## WORK TASK
Select every line below containing the word "docs".

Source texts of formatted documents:
-*-*-

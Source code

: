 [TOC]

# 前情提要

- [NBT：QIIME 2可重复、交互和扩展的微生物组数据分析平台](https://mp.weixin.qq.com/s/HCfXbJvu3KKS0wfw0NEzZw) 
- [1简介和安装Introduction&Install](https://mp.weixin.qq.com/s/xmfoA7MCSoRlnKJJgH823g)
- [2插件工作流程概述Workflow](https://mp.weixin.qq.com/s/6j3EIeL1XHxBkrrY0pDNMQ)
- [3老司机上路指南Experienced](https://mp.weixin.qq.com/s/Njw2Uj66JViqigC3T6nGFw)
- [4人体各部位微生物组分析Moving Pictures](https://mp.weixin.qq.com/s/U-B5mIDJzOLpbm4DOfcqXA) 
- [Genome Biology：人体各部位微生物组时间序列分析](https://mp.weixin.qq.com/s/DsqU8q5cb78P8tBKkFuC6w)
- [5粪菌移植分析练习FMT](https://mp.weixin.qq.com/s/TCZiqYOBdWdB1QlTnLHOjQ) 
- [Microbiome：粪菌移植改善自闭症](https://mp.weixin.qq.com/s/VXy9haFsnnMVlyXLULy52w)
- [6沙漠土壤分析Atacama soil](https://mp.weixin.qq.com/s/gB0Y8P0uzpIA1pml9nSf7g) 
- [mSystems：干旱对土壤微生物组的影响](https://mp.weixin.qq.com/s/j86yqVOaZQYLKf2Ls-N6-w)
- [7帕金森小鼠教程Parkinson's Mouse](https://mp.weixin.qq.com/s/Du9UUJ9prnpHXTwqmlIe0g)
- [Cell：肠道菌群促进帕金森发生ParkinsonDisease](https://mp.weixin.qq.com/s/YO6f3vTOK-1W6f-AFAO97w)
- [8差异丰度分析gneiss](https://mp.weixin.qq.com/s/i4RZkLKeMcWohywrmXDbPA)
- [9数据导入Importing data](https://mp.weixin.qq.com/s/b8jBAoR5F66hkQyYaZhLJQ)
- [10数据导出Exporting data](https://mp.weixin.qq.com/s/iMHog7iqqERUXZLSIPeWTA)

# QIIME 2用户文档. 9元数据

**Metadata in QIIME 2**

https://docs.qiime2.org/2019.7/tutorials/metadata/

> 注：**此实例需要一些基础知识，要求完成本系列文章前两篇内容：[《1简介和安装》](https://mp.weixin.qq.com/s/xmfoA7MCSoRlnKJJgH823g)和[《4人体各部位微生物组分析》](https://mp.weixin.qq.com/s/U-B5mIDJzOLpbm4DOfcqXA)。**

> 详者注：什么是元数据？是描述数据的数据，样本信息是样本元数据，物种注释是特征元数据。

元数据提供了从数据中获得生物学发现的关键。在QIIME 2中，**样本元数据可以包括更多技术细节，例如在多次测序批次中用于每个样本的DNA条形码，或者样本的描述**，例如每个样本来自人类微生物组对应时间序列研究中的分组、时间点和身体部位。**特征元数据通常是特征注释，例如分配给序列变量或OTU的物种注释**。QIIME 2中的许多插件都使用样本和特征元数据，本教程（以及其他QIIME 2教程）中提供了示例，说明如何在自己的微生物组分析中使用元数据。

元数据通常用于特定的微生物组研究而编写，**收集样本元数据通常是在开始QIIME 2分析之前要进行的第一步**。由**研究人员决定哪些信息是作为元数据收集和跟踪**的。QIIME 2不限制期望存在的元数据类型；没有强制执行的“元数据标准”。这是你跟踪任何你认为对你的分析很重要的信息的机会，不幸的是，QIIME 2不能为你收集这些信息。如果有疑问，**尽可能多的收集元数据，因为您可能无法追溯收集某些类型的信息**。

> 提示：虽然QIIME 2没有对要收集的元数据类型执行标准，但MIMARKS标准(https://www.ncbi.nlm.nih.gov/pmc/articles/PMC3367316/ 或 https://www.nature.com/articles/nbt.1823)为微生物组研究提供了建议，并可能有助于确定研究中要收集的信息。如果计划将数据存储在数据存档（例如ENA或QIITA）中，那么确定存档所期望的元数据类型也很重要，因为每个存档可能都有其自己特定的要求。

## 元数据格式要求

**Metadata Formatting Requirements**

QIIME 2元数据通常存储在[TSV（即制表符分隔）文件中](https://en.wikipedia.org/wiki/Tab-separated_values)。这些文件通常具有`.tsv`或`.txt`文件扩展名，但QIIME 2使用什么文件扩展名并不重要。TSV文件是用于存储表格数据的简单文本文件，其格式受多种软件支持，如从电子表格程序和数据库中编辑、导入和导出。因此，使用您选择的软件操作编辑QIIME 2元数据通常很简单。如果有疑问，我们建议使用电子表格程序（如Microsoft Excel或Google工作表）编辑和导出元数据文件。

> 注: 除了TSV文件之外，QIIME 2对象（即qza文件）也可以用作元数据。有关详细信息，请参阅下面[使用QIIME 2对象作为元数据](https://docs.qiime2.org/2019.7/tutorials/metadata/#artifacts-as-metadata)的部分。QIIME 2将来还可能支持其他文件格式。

-*-*-

## TASK ANSWER
https://docs.qiime2.org/2019.7/tutorials/metadata/
> 注: 除了TSV文件之外，QIIME 2对象（即qza文件）也可以用作元数据。有关详细信息，请参阅下面[使用QIIME 2对象作为元数据](https://docs.qiime2.org/2019.7/tutorials/metadata/#artifacts-as-metadata)的部分。QIIME 2将来还可能支持其他文件格式。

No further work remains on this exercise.